Most dealerships charge several hundred dollars for this kind of installation, but luckily I had a friend who was willing to help guide me through the process. We spent three days drilling holes in the frame of our CR-V, removing our front bumper, watching Youtube videos for guidance and attaching the base plate.

Blue OX also sent step by step directions for installing this base plate onto the front of our CR-V which proved incredibly helpful. If you have a few days and don’t mind a bit of manual labor, I recommend doing the install on your own.

Here is a helpful video demonstration from that shows you how to install a baseplate on a Honda CR-V.

I’m sure any light kit would work. Just to make it easy, I ordered the Blue OX light kit to make sure that everything would work properly and it was around $45. I followed this Youtube video for help on the light installation.

An auxiliary braking system is designed to brake your vehicle for you as you tow it. Many states have towing laws that regulate whether or not you need some type of auxiliary braking system. You can find a complete state-by-state list of those regulations here. If you plan on traveling to Canada, it is required by law, hence why we bought one.

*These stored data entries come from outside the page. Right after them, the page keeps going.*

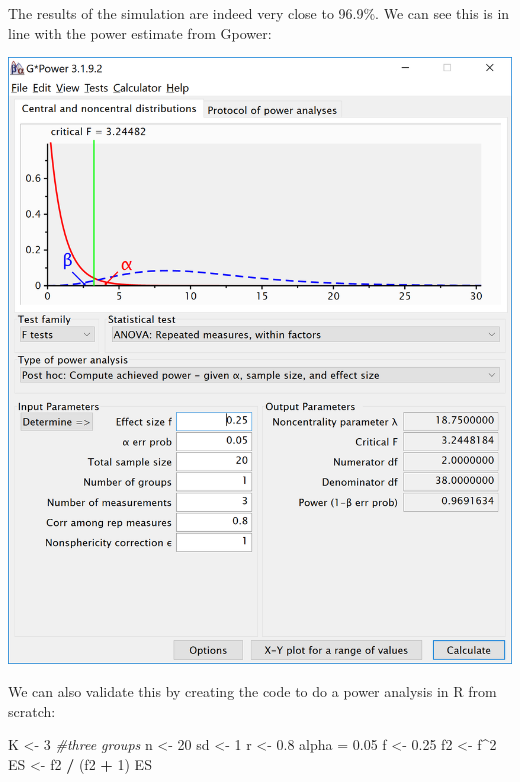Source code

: \documentclass[]{book}
\newenvironment{Shaded}{\begin{snugshade}}{\end{snugshade}}
\newcommand{\CommentTok}[1]{\textcolor[rgb]{0.56,0.35,0.01}{\textit{#1}}}
\newcommand{\DecValTok}[1]{\textcolor[rgb]{0.00,0.00,0.81}{#1}}
\newcommand{\FloatTok}[1]{\textcolor[rgb]{0.00,0.00,0.81}{#1}}
\newcommand{\NormalTok}[1]{#1}
\newcommand{\OperatorTok}[1]{\textcolor[rgb]{0.81,0.36,0.00}{\textbf{#1}}}
\newcommand{\StringTok}[1]{\textcolor[rgb]{0.31,0.60,0.02}{#1}}
\begin{document}
The results of the simulation are indeed very close to 96.9\%. We can see this is in line with the power estimate from Gpower:

\includegraphics{screenshots/gpower_12.png}

We can also validate this by creating the code to do a power analysis in R from scratch:

\begin{Shaded}
\begin{Highlighting}[]
\NormalTok{K <-}\StringTok{ }\DecValTok{3} \CommentTok{#three groups}
\NormalTok{n <-}\StringTok{ }\DecValTok{20}
\NormalTok{sd <-}\StringTok{ }\DecValTok{1}
\NormalTok{r <-}\StringTok{ }\FloatTok{0.8}
\NormalTok{alpha =}\StringTok{ }\FloatTok{0.05}
\NormalTok{f <-}\StringTok{ }\FloatTok{0.25}
\NormalTok{f2 <-}\StringTok{ }\NormalTok{f}\OperatorTok{^}\DecValTok{2}
\NormalTok{ES <-}\StringTok{ }\NormalTok{f2 }\OperatorTok{/}\StringTok{ }\NormalTok{(f2 }\OperatorTok{+}\StringTok{ }\DecValTok{1}\NormalTok{)}
\NormalTok{ES}
\end{Highlighting}
\end{Shaded}
\end{document}
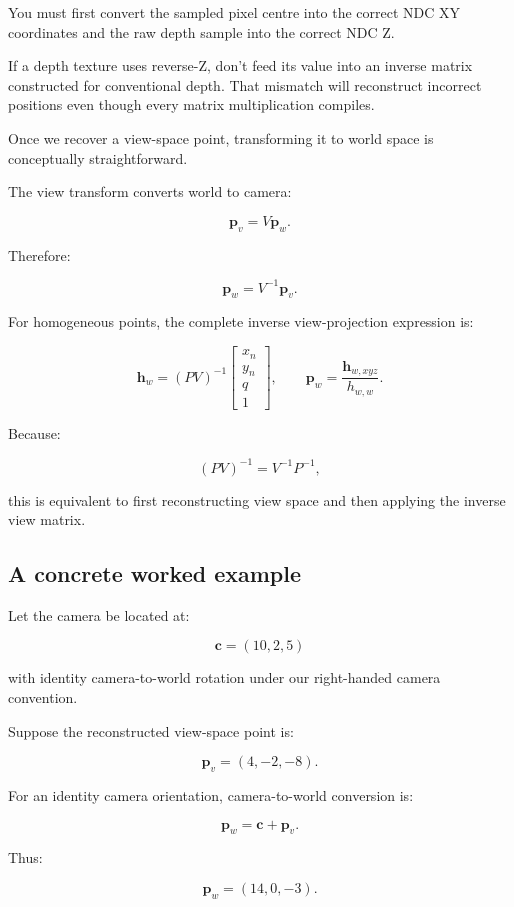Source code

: You must first convert the sampled pixel centre into the correct NDC XY coordinates and the raw depth sample into the correct NDC Z.

If a depth texture uses reverse-Z, don't feed its value into an inverse matrix constructed for conventional depth. That mismatch will reconstruct incorrect positions even though every matrix multiplication compiles.

Once we recover a view-space point, transforming it to world space is conceptually straightforward.

The view transform converts world to camera:

\[ \mathbf p_v=V\mathbf p_w. \]

Therefore:

\[ \boxed{ \mathbf p_w=V^{-1}\mathbf p_v. } \]

For homogeneous points, the complete inverse view-projection expression is:

\[ \boxed{ \mathbf h_w=(PV)^{-1} \begin{bmatrix} x_n\\y_n\\q\\1 \end{bmatrix}, \qquad \mathbf p_w=\frac{\mathbf h_{w,xyz}}{h_{w,w}}. } \]

Because:

\[ (PV)^{-1}=V^{-1}P^{-1}, \]

this is equivalent to first reconstructing view space and then applying the inverse view matrix.

\subsection{A concrete worked example}\label{02-foundations-ii-ch035-a-concrete-worked-example}

Let the camera be located at:

\[ \mathbf c=(10,2,5) \]

with identity camera-to-world rotation under our right-handed camera convention.

Suppose the reconstructed view-space point is:

\[ \mathbf p_v=(4,-2,-8). \]

For an identity camera orientation, camera-to-world conversion is:

\[ \mathbf p_w=\mathbf c+\mathbf p_v. \]

Thus:

\[ \boxed{ \mathbf p_w=(14,0,-3). } \]

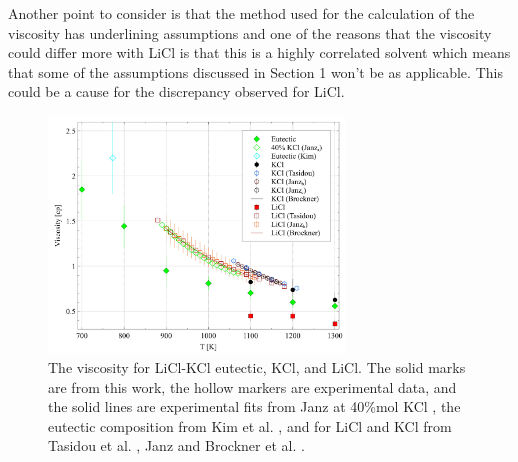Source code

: \documentclass[review]{elsarticle}
\providecommand{\DIFaddtex}[1]{{\protect\color{blue} \sf #1}} %
\providecommand{\DIFaddbegin}{} %
\providecommand{\DIFaddend}{} %
\providecommand{\DIFdelend}{} %
\providecommand{\DIFadd}[1]{\texorpdfstring{\DIFaddtex{#1}}{#1}} %
\newcommand{\DIFaddincludegraphics}[2][]{{\color{blue}\fbox{\DIFOincludegraphics[#1]{#2}}}} %
\DeclareRobustCommand{\DIFaddbegin}{\DIFOaddbegin \let\includegraphics\DIFaddincludegraphics} %
\DeclareRobustCommand{\DIFaddend}{\DIFOaddend \let\includegraphics\DIFOincludegraphics} %
\DeclareRobustCommand{\DIFdelend}{\DIFOaddend \let\includegraphics\DIFOincludegraphics} %
\begin{document}
\DIFdelend \DIFaddbegin \DIFadd{Another point to consider is that the method used for the calculation of the viscosity has underlining assumptions and one of the reasons that the viscosity could differ more with LiCl is that this is a highly correlated solvent which means that some of the assumptions discussed in Section 1 won't be as applicable. This could be a cause for the discrepancy observed for LiCl.
}\DIFaddend \begin{figure}[h]
 \centering
 \includegraphics[width=0.7\textwidth]{visc_licl-kcl.jpg} 
 \caption{The viscosity for LiCl-KCl eutectic, KCl, and LiCl. The solid marks are from this work, the hollow markers are experimental data, and the solid lines are experimental fits from Janz at 40\%mol KCl \cite{janz_visc}, the eutectic composition from Kim et al. \cite{kim2012high}, and for LiCl and KCl from Tasidou et al. \cite{Tasidou}, Janz \cite{janz_nist,janz_osti} and Brockner et al. \cite{brockner1975high}.}
 \label{fig:LiCl-KCl visc}
\end{figure} 

\FloatBarrier
\end{document}
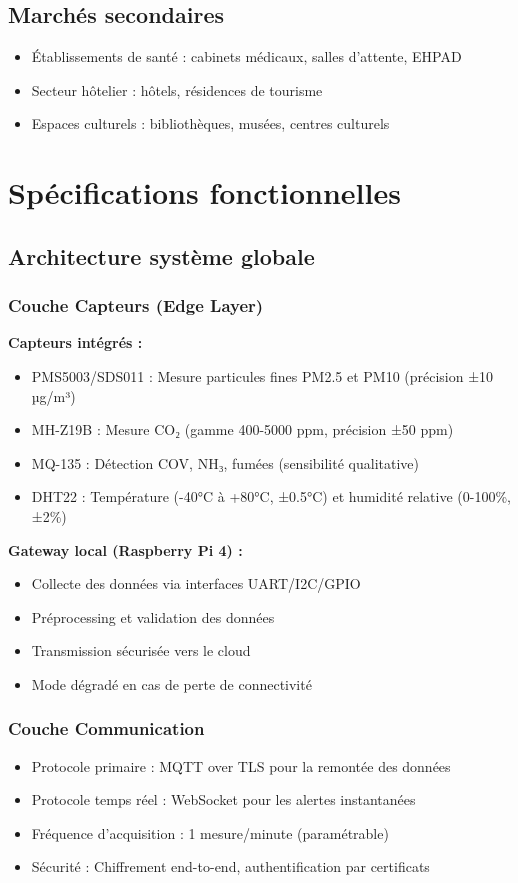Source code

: \documentclass[12pt,a4paper]{article}
\begin{document}
\subsection{Marchés secondaires}
\begin{itemize}
    \item Établissements de santé : cabinets médicaux, salles d'attente, EHPAD
    \item Secteur hôtelier : hôtels, résidences de tourisme
    \item Espaces culturels : bibliothèques, musées, centres culturels
\end{itemize}

\section{Spécifications fonctionnelles}
\subsection{Architecture système globale}
\subsubsection{Couche Capteurs (Edge Layer)}
\textbf{Capteurs intégrés :}
\begin{itemize}
    \item PMS5003/SDS011 : Mesure particules fines PM2.5 et PM10 (précision ±10 µg/m³)
    \item MH-Z19B : Mesure CO₂ (gamme 400-5000 ppm, précision ±50 ppm)
    \item MQ-135 : Détection COV, NH₃, fumées (sensibilité qualitative)
    \item DHT22 : Température (-40°C à +80°C, ±0.5°C) et humidité relative (0-100\%, ±2\%)
\end{itemize}

\textbf{Gateway local (Raspberry Pi 4) :}
\begin{itemize}
    \item Collecte des données via interfaces UART/I2C/GPIO
    \item Préprocessing et validation des données
    \item Transmission sécurisée vers le cloud
    \item Mode dégradé en cas de perte de connectivité
\end{itemize}

\subsubsection{Couche Communication}
\begin{itemize}
    \item Protocole primaire : MQTT over TLS pour la remontée des données
    \item Protocole temps réel : WebSocket pour les alertes instantanées
    \item Fréquence d'acquisition : 1 mesure/minute (paramétrable)
    \item Sécurité : Chiffrement end-to-end, authentification par certificats
\end{itemize}
\end{document}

Brake Buddy, the most popular auxiliary braking system will run you around $1,000. It is extremely pricey BUT definitely makes us feel more at peace and safer knowing that if something goes wrong, the Brake Buddy will take control of the car. 

How will you tow?

Ultimately, the decision to tow is up to each RVer. How fast will you be traveling? Are you going to more cities? How long is your RV? There is no one size fits all solution. (If you haven’t picked which RV is right for you yet, check out this blog where we break down the pros and cons to each.)

If you have any questions about towing, drop them into the comments and I’ll be as helpful as possible!

15 Responses

  • […] If you’re looking for what to buy in order to tow behind your motorhome, read our post here.  […]

  • […] [Check out our post on our many different towing experiences here.] […]

  • Hello Heath & Alyssa, my name is Ray. My wife and I are planning to become full timers within the next 5-7 years when I retire. Starting to do my research now. Thanks for the informative article, it was very helpful. As a side note, I just saw the episode of Going RV in which you guys appeared. Safe travels, Ray 😀

  • We are only traveling for the year and I was going to tow (the RV came with the tow bar) However the RV did not come with the brake system and tow brackets for the car….this is a tough decision 🙁

    • Not sure what a tow bracket is? But in America you aren’t required to have an auxiliary braking system. You would still need to install a base plate on your car to tow it regardless.

  • I just completed setting up a Jeep Wrangler Rubicon for getting my adult, handicapped daughter around with us when we go.

    I went with the Blue Ox setup and did all the work myself. No too bad. Although, I returned two base plates before I was told by Blue Ox that a wing bowing inwards happens often as a result of the welding process. It just takes a little “coaxing” to get it into position.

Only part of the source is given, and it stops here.